**Collected data**:
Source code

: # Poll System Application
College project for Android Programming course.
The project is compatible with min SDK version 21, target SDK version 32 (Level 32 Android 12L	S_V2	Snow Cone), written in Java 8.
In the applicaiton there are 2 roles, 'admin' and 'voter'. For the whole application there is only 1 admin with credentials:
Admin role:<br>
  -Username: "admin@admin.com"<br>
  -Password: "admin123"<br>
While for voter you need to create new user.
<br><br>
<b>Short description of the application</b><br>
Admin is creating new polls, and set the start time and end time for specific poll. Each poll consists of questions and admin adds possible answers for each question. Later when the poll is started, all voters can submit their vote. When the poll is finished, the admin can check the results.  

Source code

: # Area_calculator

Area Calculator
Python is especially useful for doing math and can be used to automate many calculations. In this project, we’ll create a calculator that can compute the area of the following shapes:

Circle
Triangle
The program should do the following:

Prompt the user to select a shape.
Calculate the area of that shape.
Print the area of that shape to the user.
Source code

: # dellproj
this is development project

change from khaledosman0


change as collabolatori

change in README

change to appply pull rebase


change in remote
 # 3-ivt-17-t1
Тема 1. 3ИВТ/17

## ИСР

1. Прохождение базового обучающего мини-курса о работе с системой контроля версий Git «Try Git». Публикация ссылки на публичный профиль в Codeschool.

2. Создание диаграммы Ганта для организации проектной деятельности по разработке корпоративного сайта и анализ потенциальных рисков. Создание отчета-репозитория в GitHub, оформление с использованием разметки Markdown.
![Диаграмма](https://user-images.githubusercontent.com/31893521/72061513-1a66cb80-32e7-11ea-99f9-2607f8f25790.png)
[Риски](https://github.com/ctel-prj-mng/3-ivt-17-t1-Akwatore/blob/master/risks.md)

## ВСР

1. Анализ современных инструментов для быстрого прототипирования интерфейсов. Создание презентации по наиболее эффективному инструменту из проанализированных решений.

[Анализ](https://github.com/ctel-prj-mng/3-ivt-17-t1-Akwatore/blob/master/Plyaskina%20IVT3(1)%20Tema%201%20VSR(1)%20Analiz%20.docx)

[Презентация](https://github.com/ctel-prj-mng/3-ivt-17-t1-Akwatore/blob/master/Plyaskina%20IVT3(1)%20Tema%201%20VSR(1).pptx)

* * *

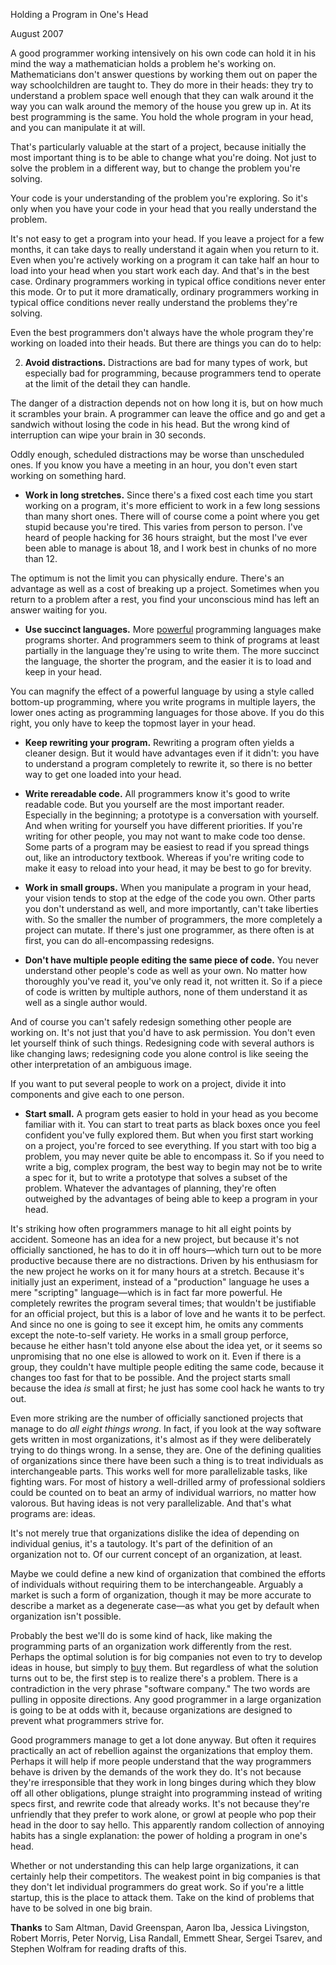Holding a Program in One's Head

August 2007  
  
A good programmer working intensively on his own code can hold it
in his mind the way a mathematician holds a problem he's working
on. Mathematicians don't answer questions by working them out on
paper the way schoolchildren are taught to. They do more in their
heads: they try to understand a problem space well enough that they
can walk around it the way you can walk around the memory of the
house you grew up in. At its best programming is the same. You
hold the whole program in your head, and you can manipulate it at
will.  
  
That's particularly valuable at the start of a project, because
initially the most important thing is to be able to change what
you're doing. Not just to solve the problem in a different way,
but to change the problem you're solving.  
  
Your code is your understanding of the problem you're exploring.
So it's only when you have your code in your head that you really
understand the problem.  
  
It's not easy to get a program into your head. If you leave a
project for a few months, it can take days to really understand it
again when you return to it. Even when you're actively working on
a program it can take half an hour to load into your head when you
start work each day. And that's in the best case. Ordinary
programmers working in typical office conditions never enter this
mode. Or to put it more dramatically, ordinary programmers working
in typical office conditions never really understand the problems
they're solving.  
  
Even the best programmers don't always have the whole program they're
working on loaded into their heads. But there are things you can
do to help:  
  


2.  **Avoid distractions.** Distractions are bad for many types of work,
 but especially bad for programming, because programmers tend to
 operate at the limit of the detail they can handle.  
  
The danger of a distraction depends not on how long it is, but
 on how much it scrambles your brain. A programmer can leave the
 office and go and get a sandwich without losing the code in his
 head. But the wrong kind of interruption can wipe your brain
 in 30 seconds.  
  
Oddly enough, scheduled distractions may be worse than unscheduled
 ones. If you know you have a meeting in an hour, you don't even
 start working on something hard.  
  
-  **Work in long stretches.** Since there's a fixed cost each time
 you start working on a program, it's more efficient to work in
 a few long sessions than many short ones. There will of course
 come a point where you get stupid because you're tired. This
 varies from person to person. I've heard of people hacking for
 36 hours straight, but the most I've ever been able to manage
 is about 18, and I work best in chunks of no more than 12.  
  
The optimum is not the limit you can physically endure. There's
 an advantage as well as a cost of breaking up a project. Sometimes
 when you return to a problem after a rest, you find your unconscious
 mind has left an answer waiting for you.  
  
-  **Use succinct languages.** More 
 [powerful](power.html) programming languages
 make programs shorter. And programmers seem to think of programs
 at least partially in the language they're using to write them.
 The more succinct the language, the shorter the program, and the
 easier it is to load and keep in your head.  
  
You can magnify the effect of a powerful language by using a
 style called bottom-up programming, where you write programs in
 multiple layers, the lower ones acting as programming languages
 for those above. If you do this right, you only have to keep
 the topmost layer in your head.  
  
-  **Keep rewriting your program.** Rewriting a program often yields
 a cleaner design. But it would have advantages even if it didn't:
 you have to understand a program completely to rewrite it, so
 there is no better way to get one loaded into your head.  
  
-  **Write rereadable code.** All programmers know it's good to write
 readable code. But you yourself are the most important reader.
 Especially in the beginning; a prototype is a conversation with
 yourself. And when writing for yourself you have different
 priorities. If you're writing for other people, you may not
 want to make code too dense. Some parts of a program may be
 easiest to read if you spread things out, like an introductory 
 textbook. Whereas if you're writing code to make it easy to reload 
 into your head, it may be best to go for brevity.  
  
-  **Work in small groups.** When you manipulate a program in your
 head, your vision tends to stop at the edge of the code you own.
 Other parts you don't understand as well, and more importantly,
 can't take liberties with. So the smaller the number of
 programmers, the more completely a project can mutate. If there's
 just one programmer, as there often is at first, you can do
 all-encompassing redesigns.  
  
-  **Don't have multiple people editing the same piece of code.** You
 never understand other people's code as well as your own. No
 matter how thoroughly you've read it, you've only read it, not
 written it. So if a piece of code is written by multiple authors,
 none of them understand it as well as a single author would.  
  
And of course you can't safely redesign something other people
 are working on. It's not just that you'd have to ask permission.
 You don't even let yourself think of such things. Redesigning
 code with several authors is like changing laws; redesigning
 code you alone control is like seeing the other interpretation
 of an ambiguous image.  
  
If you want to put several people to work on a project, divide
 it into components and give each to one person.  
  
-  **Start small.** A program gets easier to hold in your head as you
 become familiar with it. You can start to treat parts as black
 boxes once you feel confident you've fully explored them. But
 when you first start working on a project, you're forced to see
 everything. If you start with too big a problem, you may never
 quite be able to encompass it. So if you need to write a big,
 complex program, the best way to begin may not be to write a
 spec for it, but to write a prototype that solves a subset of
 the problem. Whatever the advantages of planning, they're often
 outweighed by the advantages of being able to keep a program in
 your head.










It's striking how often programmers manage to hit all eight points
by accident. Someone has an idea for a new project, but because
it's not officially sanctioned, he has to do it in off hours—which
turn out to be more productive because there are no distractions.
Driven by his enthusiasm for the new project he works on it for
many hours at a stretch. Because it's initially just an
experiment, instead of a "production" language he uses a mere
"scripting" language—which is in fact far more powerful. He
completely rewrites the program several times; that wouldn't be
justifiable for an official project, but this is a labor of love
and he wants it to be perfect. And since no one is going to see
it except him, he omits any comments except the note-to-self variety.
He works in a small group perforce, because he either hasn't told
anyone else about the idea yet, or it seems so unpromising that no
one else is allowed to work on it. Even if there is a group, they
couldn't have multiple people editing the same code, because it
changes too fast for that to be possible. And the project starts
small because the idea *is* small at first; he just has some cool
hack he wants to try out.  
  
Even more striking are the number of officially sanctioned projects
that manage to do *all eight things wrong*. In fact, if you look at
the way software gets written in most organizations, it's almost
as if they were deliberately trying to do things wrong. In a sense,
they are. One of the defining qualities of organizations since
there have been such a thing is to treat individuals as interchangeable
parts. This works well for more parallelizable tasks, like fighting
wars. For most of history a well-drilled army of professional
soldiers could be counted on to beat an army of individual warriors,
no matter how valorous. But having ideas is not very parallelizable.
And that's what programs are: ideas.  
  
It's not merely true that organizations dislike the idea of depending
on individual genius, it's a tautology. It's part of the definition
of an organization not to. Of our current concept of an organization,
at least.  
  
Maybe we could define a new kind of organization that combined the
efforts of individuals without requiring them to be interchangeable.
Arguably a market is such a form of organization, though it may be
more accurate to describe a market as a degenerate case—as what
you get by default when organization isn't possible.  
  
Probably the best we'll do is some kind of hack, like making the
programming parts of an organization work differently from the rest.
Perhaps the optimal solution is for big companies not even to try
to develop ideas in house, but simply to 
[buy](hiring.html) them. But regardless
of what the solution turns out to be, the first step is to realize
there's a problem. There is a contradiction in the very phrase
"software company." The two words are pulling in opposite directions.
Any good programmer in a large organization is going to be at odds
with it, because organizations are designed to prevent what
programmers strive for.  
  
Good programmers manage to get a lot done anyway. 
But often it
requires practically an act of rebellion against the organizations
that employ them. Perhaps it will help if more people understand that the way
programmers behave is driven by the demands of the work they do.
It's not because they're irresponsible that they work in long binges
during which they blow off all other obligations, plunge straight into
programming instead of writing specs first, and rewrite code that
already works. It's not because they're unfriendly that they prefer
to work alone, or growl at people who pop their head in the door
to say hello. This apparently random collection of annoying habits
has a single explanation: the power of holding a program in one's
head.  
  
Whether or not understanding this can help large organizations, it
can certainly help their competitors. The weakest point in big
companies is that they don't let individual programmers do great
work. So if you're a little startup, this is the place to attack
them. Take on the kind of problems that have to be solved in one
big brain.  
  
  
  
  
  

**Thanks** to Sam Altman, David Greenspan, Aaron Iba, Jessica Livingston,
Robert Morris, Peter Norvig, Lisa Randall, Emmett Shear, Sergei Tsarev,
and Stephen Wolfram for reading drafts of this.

**THE TASK**: From the entries above, write out only the lines starting at the line that holds "Probably the best" and ending at the line that holds "there's a problem.", keeping both and matching them exactly.

**COMPLETED EXERCISE**:
Probably the best we'll do is some kind of hack, like making the
programming parts of an organization work differently from the rest.
Perhaps the optimal solution is for big companies not even to try
to develop ideas in house, but simply to 
[buy](hiring.html) them. But regardless
of what the solution turns out to be, the first step is to realize
there's a problem. There is a contradiction in the very phrase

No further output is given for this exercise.